This morning at 7:20 it was 35 degrees F under sunny (!) skies. Thought the long down coat would be overkill and chose to wear a shorter jacket, but the crisp southwest breeze made me think the long coat would have been fine. Also my wonderful fleece removable-top mittens have gone awol so finally found some serviceable old woolies. Good enough.
Rolled Rhododendron down the driveway, hearing overhead but not seeing calling birds. Woodpeckers? Nuthatches? They were easy to hear and hard to see, and didn’t stop to confirm their identity.
Farther down on Race Street heard enthusiastic birds again. This time stopped to locate them: a pair of wrens. Hard to believe all that sound was coming from these little birds! No photos, alas.
Stopped to look from under a ginkgo tree across a harvested field toward the sun-streaked bee research area.
Did not have to wait at the Race/Windsor light, hooray, (am continuing to adjust to it) and rode on to the “wonky Christmas tree”.
Noticed at my feet frost-edged leaves.
Stopped for the beloved customary view of the confluence of McCullough and Davis creeks.
In a short while, on the other side of the bridge, stopped for a view of the sun on bare (walnut, I think, and/or other) branches.
Unseen birds called here, too. Wondered whether it was the sunlight that activated all the avian vocalization this morning.
Riding on, not intending to stop, felt once again embraced by this manifestation of the prairie. As in the past, it was a safe place to feel heartaches of various kinds and magnitudes, my own and those of others, things that were my fault and things over which I had no control. Felt the soothing envelopment of these sacred surroundings. It was not an all-out catharsis but just an acknowledgment of the way it is what it is, and here I am, ready enough for what’s next.
Could not resist framing some wild indigo pods,
more and more hanging by open halves as the winter progresses.
Stopped for the sun lighting up a goldenrod seed head
and for some twisty tall Coreopsis remains with the sunlit-blond prairie and blue sky behind it.
Then there were remains of a compass plant, so sculptural, architectural, in the stages of its decay.
Felt filled with the beauty of today’s images and the memory of so many previous ones.

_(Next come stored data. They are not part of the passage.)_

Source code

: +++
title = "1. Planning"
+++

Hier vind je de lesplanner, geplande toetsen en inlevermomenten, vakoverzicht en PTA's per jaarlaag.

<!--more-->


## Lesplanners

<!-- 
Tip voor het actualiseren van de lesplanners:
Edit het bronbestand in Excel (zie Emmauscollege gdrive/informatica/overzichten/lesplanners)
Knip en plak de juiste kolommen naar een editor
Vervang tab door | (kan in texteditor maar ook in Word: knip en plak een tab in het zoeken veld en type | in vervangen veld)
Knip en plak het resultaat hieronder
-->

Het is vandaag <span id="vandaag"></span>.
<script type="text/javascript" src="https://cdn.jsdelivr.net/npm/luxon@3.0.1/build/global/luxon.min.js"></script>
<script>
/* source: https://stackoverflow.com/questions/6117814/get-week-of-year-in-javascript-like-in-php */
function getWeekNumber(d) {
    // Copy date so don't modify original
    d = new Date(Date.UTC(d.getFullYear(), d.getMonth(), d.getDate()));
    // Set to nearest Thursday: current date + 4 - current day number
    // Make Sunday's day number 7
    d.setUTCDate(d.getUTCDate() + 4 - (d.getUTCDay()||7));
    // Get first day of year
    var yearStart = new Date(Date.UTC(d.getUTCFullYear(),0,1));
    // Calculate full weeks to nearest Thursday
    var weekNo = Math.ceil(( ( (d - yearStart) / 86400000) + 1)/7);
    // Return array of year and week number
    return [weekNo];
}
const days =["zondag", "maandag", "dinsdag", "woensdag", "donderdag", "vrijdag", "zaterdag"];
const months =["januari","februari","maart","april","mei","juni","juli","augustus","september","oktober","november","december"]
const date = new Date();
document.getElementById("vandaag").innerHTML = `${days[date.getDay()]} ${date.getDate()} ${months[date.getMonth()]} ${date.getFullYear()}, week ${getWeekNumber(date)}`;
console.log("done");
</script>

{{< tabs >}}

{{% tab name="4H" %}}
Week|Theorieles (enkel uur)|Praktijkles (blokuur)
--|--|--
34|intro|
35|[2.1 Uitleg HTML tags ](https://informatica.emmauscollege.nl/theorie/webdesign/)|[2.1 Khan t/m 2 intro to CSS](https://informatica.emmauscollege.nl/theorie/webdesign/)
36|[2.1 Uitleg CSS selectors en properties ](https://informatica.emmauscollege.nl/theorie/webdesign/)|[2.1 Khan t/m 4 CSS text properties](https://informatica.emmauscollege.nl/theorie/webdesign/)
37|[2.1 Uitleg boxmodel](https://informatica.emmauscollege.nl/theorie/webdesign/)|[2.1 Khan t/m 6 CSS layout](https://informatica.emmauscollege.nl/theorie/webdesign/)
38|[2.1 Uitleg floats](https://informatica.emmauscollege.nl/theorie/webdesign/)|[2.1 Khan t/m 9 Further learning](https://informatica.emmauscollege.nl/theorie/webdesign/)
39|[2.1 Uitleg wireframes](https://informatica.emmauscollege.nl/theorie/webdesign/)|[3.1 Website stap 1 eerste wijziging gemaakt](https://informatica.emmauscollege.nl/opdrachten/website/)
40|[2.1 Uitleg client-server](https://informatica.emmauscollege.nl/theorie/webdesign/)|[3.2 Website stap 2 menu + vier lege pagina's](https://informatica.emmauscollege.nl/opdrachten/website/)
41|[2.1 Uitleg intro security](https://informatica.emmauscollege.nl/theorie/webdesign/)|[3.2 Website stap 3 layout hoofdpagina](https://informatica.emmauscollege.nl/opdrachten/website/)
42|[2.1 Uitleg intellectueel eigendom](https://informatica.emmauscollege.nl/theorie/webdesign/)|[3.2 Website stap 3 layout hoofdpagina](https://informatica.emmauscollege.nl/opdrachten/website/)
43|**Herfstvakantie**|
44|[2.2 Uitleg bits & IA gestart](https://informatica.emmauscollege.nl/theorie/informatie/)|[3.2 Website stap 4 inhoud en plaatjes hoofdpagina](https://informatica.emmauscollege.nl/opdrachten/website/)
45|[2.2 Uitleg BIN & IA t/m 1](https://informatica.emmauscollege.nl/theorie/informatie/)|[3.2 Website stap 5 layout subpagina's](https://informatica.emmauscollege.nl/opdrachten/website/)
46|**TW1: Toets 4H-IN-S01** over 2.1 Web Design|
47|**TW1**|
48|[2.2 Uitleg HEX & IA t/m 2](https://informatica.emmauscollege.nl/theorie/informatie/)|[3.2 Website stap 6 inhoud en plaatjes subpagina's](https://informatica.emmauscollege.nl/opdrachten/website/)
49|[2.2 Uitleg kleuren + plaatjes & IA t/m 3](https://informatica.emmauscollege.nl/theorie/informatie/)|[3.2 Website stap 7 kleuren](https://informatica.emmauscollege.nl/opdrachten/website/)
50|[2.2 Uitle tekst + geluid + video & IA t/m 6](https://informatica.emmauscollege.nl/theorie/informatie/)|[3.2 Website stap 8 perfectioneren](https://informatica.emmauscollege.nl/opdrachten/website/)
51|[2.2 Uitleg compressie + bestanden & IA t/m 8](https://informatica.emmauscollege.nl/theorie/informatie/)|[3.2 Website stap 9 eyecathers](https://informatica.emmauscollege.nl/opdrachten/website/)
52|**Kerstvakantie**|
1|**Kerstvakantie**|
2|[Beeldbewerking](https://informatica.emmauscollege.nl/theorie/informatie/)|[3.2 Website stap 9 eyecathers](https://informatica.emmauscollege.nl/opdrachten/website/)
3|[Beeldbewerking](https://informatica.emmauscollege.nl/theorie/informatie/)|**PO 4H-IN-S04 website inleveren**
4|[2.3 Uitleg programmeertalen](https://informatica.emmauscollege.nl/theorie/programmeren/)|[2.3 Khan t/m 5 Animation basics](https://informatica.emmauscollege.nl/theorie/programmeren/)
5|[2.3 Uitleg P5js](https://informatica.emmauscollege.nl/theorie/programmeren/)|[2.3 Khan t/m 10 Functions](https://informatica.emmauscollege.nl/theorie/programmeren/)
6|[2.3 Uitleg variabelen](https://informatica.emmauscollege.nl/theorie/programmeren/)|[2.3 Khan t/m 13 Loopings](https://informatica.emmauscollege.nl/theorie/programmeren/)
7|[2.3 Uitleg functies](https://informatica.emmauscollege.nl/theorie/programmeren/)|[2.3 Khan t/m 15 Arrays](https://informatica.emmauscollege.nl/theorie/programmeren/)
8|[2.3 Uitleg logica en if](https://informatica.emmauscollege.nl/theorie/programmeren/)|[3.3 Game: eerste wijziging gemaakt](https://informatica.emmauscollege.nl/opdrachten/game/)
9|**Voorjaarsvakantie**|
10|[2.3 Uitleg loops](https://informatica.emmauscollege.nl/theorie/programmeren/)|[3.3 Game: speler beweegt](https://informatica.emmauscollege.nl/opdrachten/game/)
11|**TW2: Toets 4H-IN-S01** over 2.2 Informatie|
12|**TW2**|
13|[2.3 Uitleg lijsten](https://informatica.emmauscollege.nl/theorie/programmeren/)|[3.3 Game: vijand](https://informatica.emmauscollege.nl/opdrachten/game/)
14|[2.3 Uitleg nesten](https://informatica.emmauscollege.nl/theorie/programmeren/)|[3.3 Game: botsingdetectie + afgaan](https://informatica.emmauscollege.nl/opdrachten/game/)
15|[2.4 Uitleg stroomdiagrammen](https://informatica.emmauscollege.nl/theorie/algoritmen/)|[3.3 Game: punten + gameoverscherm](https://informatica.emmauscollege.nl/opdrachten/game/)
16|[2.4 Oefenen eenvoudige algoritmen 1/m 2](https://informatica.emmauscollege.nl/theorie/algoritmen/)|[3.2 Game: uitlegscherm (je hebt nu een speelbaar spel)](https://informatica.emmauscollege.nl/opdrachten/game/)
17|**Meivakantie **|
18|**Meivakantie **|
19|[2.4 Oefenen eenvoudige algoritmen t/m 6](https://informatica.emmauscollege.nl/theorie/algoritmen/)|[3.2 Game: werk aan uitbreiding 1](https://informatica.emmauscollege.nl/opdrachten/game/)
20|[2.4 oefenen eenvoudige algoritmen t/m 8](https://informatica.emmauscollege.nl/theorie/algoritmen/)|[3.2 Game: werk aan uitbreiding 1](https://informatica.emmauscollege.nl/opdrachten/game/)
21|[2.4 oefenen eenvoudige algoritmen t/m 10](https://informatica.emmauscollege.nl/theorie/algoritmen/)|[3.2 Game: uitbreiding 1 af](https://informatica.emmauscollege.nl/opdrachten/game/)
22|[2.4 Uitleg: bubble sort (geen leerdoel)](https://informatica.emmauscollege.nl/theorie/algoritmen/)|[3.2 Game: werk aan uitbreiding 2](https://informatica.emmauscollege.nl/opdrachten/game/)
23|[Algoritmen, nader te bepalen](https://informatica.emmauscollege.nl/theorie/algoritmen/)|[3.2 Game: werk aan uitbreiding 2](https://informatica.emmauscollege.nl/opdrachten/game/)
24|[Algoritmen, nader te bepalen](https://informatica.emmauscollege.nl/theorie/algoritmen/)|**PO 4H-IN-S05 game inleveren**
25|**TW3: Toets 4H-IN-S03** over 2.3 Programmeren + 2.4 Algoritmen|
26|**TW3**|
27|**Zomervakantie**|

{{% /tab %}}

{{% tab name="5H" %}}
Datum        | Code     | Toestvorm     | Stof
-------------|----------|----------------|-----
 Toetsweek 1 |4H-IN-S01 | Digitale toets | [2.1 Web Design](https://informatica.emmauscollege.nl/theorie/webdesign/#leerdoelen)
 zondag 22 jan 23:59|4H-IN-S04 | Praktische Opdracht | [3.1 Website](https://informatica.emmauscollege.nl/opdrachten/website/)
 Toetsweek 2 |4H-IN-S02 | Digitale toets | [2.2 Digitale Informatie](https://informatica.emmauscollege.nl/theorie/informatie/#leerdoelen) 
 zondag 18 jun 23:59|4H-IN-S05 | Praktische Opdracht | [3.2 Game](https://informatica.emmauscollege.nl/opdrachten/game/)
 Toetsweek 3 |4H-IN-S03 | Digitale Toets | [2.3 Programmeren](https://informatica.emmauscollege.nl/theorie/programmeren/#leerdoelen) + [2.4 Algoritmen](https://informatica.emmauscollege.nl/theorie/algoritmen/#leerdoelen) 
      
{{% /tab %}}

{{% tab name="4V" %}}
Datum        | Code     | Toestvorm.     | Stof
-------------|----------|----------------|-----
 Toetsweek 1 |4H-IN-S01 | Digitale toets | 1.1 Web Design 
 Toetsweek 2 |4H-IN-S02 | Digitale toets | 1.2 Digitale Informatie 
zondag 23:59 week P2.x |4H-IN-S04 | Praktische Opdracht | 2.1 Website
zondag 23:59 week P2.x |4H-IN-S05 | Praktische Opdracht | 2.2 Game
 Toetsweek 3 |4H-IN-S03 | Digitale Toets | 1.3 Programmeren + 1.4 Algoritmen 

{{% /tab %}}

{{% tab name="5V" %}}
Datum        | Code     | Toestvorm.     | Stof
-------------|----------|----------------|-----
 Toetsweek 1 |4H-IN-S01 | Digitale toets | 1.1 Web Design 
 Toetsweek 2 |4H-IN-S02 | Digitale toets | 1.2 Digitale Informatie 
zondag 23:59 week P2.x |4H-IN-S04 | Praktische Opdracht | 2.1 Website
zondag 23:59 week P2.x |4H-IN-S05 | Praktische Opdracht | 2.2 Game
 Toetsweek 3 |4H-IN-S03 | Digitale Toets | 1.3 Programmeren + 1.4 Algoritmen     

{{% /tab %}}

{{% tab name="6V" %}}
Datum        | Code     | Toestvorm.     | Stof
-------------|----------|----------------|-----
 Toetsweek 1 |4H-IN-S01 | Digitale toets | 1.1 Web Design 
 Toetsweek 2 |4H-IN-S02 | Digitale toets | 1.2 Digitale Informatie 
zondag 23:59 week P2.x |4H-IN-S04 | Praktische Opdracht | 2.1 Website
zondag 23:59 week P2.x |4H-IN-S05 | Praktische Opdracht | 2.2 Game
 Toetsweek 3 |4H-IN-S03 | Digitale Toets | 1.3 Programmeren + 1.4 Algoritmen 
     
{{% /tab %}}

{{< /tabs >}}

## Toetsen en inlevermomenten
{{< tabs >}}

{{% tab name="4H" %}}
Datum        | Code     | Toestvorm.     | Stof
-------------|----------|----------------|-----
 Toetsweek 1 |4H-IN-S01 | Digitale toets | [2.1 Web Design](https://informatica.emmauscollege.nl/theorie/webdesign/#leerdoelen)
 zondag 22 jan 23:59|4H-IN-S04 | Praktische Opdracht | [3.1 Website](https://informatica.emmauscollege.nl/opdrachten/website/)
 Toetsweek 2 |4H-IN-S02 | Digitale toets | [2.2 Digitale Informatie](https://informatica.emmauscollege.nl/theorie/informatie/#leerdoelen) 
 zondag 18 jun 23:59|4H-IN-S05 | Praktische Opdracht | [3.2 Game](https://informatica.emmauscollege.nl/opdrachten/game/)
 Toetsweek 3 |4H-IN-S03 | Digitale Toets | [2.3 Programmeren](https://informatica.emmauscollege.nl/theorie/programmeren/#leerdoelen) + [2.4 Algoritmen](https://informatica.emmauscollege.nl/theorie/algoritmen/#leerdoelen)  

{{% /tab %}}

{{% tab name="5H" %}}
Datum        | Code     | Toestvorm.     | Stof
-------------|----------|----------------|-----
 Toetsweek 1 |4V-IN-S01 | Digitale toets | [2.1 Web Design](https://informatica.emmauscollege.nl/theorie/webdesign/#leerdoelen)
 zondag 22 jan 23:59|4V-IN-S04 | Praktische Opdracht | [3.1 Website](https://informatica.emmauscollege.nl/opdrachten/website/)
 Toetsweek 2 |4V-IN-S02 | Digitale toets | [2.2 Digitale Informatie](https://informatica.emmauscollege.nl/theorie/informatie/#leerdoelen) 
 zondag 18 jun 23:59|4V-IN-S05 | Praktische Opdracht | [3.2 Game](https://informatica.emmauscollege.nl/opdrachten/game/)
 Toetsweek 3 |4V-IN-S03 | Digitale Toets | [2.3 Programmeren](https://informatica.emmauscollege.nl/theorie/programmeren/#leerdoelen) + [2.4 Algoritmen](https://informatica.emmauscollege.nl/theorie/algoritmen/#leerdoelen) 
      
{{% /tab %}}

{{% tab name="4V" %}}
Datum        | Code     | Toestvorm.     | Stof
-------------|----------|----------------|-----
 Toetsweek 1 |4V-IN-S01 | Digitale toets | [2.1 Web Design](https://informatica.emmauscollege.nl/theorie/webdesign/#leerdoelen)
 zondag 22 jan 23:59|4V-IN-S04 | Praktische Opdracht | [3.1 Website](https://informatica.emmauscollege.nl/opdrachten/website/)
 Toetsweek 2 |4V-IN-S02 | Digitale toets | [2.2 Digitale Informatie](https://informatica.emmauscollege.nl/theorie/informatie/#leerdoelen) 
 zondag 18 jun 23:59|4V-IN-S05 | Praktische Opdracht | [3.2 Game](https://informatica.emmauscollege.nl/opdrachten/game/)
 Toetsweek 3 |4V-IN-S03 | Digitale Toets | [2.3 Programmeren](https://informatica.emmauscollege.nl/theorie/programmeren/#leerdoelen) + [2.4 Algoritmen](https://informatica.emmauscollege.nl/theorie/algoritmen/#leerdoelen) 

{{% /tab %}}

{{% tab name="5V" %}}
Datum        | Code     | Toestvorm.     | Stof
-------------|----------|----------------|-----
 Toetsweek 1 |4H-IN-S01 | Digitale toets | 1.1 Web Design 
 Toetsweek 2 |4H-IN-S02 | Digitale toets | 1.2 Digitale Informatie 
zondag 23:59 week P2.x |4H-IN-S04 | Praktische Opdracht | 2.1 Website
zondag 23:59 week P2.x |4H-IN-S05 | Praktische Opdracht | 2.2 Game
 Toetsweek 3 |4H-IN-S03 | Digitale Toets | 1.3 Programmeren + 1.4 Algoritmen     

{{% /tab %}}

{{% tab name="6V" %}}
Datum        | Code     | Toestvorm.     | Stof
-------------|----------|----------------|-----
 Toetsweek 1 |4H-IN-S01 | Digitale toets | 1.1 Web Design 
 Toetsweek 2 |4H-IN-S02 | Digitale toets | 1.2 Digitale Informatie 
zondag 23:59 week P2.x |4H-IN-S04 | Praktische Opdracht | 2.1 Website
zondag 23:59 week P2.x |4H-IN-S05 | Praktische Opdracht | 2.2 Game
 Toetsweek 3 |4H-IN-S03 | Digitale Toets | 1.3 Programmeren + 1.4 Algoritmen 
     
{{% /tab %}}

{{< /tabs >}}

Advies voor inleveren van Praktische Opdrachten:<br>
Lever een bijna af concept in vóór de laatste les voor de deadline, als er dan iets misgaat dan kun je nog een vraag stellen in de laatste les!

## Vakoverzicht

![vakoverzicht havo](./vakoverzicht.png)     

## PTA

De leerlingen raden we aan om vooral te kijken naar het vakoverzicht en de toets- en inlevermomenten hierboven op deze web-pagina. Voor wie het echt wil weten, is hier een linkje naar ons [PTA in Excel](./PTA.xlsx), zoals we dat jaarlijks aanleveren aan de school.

How good that the prairie can be taken in through the senses and into the heart, perhaps then ultimately alchemized as art or somehow passed on to others, inviting them to partake of the beauty as well.
Then rode to edge of McCullough Creek where beavers had gnawed on the bordering alder trees and photographed the long-ago (four years, perhaps) beaver-chewed stumps.
Was glad to have been able to observe these ongoing changes.
My fingers were starting to get cold from stopping to remove my mittens for pictures. And my nose ran like crazy. But somehow it was wonderful to have come out and endure a little discomfort in the cold to connect my body-mind to the sunny winter morning.